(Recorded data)
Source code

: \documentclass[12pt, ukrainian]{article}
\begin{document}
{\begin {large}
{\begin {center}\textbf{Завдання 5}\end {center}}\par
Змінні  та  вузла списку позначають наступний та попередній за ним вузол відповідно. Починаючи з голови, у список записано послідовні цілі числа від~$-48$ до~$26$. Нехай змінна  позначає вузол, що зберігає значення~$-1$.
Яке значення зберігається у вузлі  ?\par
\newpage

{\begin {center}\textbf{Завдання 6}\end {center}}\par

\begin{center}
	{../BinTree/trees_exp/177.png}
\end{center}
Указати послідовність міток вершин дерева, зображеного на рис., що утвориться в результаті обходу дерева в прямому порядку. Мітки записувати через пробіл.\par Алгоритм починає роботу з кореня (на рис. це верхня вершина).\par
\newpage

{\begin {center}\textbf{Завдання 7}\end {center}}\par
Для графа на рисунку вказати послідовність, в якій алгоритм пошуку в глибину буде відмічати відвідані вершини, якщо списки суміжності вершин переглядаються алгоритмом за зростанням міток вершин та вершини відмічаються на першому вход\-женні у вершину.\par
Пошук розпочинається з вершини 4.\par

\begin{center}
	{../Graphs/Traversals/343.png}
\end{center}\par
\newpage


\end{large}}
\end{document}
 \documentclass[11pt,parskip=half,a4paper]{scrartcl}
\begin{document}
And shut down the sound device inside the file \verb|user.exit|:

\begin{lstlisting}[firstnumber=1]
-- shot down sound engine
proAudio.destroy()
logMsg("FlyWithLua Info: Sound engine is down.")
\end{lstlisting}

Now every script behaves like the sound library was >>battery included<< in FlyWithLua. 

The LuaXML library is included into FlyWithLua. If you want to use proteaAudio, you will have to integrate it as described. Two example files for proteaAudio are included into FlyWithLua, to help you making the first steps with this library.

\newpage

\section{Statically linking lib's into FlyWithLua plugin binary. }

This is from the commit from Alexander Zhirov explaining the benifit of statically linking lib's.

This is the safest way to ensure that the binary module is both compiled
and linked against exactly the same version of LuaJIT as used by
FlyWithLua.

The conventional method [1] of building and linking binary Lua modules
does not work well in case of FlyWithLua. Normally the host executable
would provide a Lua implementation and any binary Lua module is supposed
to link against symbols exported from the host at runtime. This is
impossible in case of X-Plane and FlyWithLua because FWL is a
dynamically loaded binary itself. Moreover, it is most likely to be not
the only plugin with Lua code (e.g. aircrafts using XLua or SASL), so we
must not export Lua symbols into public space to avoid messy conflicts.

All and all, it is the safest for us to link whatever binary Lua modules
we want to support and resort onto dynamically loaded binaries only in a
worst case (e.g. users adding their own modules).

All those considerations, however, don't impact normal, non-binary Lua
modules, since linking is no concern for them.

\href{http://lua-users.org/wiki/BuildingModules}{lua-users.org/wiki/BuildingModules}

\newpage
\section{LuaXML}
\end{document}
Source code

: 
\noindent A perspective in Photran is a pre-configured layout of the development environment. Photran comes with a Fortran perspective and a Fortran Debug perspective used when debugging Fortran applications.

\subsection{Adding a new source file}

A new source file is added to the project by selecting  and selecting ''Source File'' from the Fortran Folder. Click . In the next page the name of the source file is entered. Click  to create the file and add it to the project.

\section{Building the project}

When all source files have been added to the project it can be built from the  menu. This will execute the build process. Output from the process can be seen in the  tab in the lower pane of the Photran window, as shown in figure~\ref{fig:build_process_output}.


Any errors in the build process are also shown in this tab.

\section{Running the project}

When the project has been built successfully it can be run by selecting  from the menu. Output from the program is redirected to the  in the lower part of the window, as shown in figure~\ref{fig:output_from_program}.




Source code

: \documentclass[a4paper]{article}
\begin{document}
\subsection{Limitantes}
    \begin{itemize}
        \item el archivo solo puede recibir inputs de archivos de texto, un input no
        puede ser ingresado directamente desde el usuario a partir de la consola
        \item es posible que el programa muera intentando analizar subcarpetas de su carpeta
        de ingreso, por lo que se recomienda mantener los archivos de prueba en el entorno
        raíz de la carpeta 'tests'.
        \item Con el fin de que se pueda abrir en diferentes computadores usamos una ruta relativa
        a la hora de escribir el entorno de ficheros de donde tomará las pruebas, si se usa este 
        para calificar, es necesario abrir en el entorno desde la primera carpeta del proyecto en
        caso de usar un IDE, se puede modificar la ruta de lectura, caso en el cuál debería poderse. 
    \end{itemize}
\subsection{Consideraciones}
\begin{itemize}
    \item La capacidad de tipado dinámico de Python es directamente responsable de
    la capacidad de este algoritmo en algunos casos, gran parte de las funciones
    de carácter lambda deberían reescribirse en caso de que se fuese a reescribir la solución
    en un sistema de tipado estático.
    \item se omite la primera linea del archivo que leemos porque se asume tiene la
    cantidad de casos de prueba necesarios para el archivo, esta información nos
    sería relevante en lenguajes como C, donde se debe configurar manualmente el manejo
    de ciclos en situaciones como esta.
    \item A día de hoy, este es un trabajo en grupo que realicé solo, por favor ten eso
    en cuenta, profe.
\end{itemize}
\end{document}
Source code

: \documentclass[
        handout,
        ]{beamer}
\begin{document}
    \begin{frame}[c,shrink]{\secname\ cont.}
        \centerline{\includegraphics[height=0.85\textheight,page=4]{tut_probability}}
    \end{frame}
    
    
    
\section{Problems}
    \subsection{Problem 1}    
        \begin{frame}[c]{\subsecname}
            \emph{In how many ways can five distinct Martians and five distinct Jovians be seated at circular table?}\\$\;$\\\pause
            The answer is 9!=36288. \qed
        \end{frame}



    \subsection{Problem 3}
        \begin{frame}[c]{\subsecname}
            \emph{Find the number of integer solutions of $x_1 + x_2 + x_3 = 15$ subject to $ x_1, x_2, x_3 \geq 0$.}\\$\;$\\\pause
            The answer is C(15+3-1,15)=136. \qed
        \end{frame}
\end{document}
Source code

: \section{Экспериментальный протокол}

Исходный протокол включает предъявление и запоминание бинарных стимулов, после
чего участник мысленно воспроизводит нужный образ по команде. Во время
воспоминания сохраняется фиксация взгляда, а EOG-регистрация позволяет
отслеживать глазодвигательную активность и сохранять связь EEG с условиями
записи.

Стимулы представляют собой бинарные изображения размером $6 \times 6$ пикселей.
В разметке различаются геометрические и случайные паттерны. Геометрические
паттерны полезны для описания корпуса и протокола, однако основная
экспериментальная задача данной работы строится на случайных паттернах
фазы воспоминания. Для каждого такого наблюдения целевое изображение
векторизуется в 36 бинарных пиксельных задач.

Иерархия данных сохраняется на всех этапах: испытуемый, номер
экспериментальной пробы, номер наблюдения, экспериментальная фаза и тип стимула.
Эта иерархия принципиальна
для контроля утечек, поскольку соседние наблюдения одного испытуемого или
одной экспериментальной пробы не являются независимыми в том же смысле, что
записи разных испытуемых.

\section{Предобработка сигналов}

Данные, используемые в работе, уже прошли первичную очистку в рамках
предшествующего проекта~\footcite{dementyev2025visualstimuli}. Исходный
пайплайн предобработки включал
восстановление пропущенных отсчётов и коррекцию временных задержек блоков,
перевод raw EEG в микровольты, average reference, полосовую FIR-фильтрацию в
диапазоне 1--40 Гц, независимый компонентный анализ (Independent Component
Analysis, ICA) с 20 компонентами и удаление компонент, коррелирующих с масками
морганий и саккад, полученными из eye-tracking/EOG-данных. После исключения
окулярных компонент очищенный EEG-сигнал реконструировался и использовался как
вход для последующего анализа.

# WHAT THE TASK ASKS
Reproduce all the data exactly. Include every line.

# EXERCISE OUTPUT
Source code

: \documentclass[12pt, ukrainian]{article}
\begin{document}
{\begin {large}
{\begin {center}\textbf{Завдання 5}\end {center}}\par
Змінні  та  вузла списку позначають наступний та попередній за ним вузол відповідно. Починаючи з голови, у список записано послідовні цілі числа від~$-48$ до~$26$. Нехай змінна  позначає вузол, що зберігає значення~$-1$.
Яке значення зберігається у вузлі  ?\par
\newpage

{\begin {center}\textbf{Завдання 6}\end {center}}\par

\begin{center}
	{../BinTree/trees_exp/177.png}
\end{center}
Указати послідовність міток вершин дерева, зображеного на рис., що утвориться в результаті обходу дерева в прямому порядку. Мітки записувати через пробіл.\par Алгоритм починає роботу з кореня (на рис. це верхня вершина).\par
\newpage

{\begin {center}\textbf{Завдання 7}\end {center}}\par
Для графа на рисунку вказати послідовність, в якій алгоритм пошуку в глибину буде відмічати відвідані вершини, якщо списки суміжності вершин переглядаються алгоритмом за зростанням міток вершин та вершини відмічаються на першому вход\-женні у вершину.\par
Пошук розпочинається з вершини 4.\par

\begin{center}
	{../Graphs/Traversals/343.png}
\end{center}\par
\newpage


\end{large}}
\end{document}
 \documentclass[11pt,parskip=half,a4paper]{scrartcl}
\begin{document}
And shut down the sound device inside the file \verb|user.exit|:

\begin{lstlisting}[firstnumber=1]
-- shot down sound engine
proAudio.destroy()
logMsg("FlyWithLua Info: Sound engine is down.")
\end{lstlisting}

Now every script behaves like the sound library was >>battery included<< in FlyWithLua. 

The LuaXML library is included into FlyWithLua. If you want to use proteaAudio, you will have to integrate it as described. Two example files for proteaAudio are included into FlyWithLua, to help you making the first steps with this library.

\newpage

\section{Statically linking lib's into FlyWithLua plugin binary. }

This is from the commit from Alexander Zhirov explaining the benifit of statically linking lib's.

This is the safest way to ensure that the binary module is both compiled
and linked against exactly the same version of LuaJIT as used by
FlyWithLua.

The conventional method [1] of building and linking binary Lua modules
does not work well in case of FlyWithLua. Normally the host executable
would provide a Lua implementation and any binary Lua module is supposed
to link against symbols exported from the host at runtime. This is
impossible in case of X-Plane and FlyWithLua because FWL is a
dynamically loaded binary itself. Moreover, it is most likely to be not
the only plugin with Lua code (e.g. aircrafts using XLua or SASL), so we
must not export Lua symbols into public space to avoid messy conflicts.

All and all, it is the safest for us to link whatever binary Lua modules
we want to support and resort onto dynamically loaded binaries only in a
worst case (e.g. users adding their own modules).

All those considerations, however, don't impact normal, non-binary Lua
modules, since linking is no concern for them.

\href{http://lua-users.org/wiki/BuildingModules}{lua-users.org/wiki/BuildingModules}

\newpage
\section{LuaXML}
\end{document}
Source code

: 
\noindent A perspective in Photran is a pre-configured layout of the development environment. Photran comes with a Fortran perspective and a Fortran Debug perspective used when debugging Fortran applications.

\subsection{Adding a new source file}

A new source file is added to the project by selecting  and selecting ''Source File'' from the Fortran Folder. Click . In the next page the name of the source file is entered. Click  to create the file and add it to the project.

\section{Building the project}

When all source files have been added to the project it can be built from the  menu. This will execute the build process. Output from the process can be seen in the  tab in the lower pane of the Photran window, as shown in figure~\ref{fig:build_process_output}.


Any errors in the build process are also shown in this tab.

\section{Running the project}

When the project has been built successfully it can be run by selecting  from the menu. Output from the program is redirected to the  in the lower part of the window, as shown in figure~\ref{fig:output_from_program}.




Source code

: \documentclass[a4paper]{article}
\begin{document}
\subsection{Limitantes}
    \begin{itemize}
        \item el archivo solo puede recibir inputs de archivos de texto, un input no
        puede ser ingresado directamente desde el usuario a partir de la consola
        \item es posible que el programa muera intentando analizar subcarpetas de su carpeta
        de ingreso, por lo que se recomienda mantener los archivos de prueba en el entorno
        raíz de la carpeta 'tests'.
        \item Con el fin de que se pueda abrir en diferentes computadores usamos una ruta relativa
        a la hora de escribir el entorno de ficheros de donde tomará las pruebas, si se usa este 
        para calificar, es necesario abrir en el entorno desde la primera carpeta del proyecto en
        caso de usar un IDE, se puede modificar la ruta de lectura, caso en el cuál debería poderse. 
    \end{itemize}
\subsection{Consideraciones}
\begin{itemize}
    \item La capacidad de tipado dinámico de Python es directamente responsable de
    la capacidad de este algoritmo en algunos casos, gran parte de las funciones
    de carácter lambda deberían reescribirse en caso de que se fuese a reescribir la solución
    en un sistema de tipado estático.
    \item se omite la primera linea del archivo que leemos porque se asume tiene la
    cantidad de casos de prueba necesarios para el archivo, esta información nos
    sería relevante en lenguajes como C, donde se debe configurar manualmente el manejo
    de ciclos en situaciones como esta.
    \item A día de hoy, este es un trabajo en grupo que realicé solo, por favor ten eso
    en cuenta, profe.
\end{itemize}
\end{document}
Source code

: \documentclass[
        handout,
        ]{beamer}
\begin{document}
    \begin{frame}[c,shrink]{\secname\ cont.}
        \centerline{\includegraphics[height=0.85\textheight,page=4]{tut_probability}}
    \end{frame}
    
    
    
\section{Problems}
    \subsection{Problem 1}    
        \begin{frame}[c]{\subsecname}
            \emph{In how many ways can five distinct Martians and five distinct Jovians be seated at circular table?}\\$\;$\\\pause
            The answer is 9!=36288. \qed
        \end{frame}



    \subsection{Problem 3}
        \begin{frame}[c]{\subsecname}
            \emph{Find the number of integer solutions of $x_1 + x_2 + x_3 = 15$ subject to $ x_1, x_2, x_3 \geq 0$.}\\$\;$\\\pause
            The answer is C(15+3-1,15)=136. \qed
        \end{frame}
\end{document}
Source code

: \section{Экспериментальный протокол}

Исходный протокол включает предъявление и запоминание бинарных стимулов, после
чего участник мысленно воспроизводит нужный образ по команде. Во время
воспоминания сохраняется фиксация взгляда, а EOG-регистрация позволяет
отслеживать глазодвигательную активность и сохранять связь EEG с условиями
записи.

Стимулы представляют собой бинарные изображения размером $6 \times 6$ пикселей.
В разметке различаются геометрические и случайные паттерны. Геометрические
паттерны полезны для описания корпуса и протокола, однако основная
экспериментальная задача данной работы строится на случайных паттернах
фазы воспоминания. Для каждого такого наблюдения целевое изображение
векторизуется в 36 бинарных пиксельных задач.

Иерархия данных сохраняется на всех этапах: испытуемый, номер
экспериментальной пробы, номер наблюдения, экспериментальная фаза и тип стимула.
Эта иерархия принципиальна
для контроля утечек, поскольку соседние наблюдения одного испытуемого или
одной экспериментальной пробы не являются независимыми в том же смысле, что
записи разных испытуемых.

\section{Предобработка сигналов}

Данные, используемые в работе, уже прошли первичную очистку в рамках
предшествующего проекта~\footcite{dementyev2025visualstimuli}. Исходный
пайплайн предобработки включал
восстановление пропущенных отсчётов и коррекцию временных задержек блоков,
перевод raw EEG в микровольты, average reference, полосовую FIR-фильтрацию в
диапазоне 1--40 Гц, независимый компонентный анализ (Independent Component
Analysis, ICA) с 20 компонентами и удаление компонент, коррелирующих с масками
морганий и саккад, полученными из eye-tracking/EOG-данных. После исключения
окулярных компонент очищенный EEG-сигнал реконструировался и использовался как
вход для последующего анализа.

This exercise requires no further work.